Et peu de temps après, en effet, un temple embelli de tous les ornements que prodiguoit l’architecte inspiré en ces siècles d’imagination et de sentiment, s’éleva autour de l’image révérée. Les grands de la terre la voulurent enrichir de leurs dons, les rois la dotèrent d’un tabernacle d’or pur.

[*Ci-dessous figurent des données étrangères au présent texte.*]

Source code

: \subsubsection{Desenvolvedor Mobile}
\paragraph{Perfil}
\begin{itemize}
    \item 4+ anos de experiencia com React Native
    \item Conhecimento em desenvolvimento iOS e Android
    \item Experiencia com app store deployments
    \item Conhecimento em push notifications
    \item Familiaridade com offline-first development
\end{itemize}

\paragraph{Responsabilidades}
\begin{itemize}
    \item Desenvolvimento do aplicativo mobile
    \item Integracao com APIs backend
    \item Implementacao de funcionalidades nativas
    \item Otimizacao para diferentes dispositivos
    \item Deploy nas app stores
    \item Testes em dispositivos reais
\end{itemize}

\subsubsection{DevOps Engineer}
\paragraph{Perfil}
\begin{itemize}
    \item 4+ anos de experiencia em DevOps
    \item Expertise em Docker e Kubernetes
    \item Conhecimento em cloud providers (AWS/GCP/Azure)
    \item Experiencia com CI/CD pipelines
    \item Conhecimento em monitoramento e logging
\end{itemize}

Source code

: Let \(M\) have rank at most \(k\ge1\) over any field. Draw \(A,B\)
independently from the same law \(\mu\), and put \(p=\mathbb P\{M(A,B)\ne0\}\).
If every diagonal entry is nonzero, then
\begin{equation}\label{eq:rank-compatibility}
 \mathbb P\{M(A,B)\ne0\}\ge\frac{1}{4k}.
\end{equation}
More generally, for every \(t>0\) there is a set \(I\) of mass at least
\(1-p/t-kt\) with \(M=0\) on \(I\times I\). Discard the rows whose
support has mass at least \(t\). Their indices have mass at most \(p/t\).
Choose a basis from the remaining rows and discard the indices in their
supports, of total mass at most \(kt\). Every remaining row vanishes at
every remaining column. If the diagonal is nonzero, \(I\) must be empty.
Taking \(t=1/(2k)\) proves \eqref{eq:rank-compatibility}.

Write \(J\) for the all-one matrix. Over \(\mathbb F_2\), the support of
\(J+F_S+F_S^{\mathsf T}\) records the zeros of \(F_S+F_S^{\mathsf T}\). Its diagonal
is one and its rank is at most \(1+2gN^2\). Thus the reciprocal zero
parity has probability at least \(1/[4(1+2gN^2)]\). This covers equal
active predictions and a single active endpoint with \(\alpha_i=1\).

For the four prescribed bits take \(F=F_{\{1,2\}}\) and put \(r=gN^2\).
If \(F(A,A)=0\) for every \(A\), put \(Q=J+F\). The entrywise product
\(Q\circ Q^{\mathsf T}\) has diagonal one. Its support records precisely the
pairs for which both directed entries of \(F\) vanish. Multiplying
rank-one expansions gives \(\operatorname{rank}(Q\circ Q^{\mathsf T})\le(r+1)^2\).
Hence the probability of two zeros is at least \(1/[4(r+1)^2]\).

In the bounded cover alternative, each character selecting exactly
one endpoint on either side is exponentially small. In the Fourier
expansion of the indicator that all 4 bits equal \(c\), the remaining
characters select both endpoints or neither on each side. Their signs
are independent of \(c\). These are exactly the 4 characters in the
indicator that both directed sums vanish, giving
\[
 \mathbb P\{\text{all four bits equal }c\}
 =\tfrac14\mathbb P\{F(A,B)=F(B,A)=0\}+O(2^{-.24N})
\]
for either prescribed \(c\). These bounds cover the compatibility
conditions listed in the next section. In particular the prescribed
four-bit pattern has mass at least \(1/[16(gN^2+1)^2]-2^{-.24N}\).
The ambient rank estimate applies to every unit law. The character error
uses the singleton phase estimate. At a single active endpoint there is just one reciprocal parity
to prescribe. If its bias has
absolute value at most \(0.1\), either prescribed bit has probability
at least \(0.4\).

La renommée de ses miracles se répandit au loin dans tout le monde chrétien, et appela dans la vallée une multitude de femmes pieuses qui s’y rangèrent sous la règle d’un monastère. La sainte veuve, plus touchée que jamais des lumières de la grâce, ne put refuser le titre de supérieure de cette maison. Elle y mourut pleine de jours, après une vie de bonnes œuvres, d’exemples et de sacrifices, qui s’exhala comme un parfum au pied des autels de la Vierge.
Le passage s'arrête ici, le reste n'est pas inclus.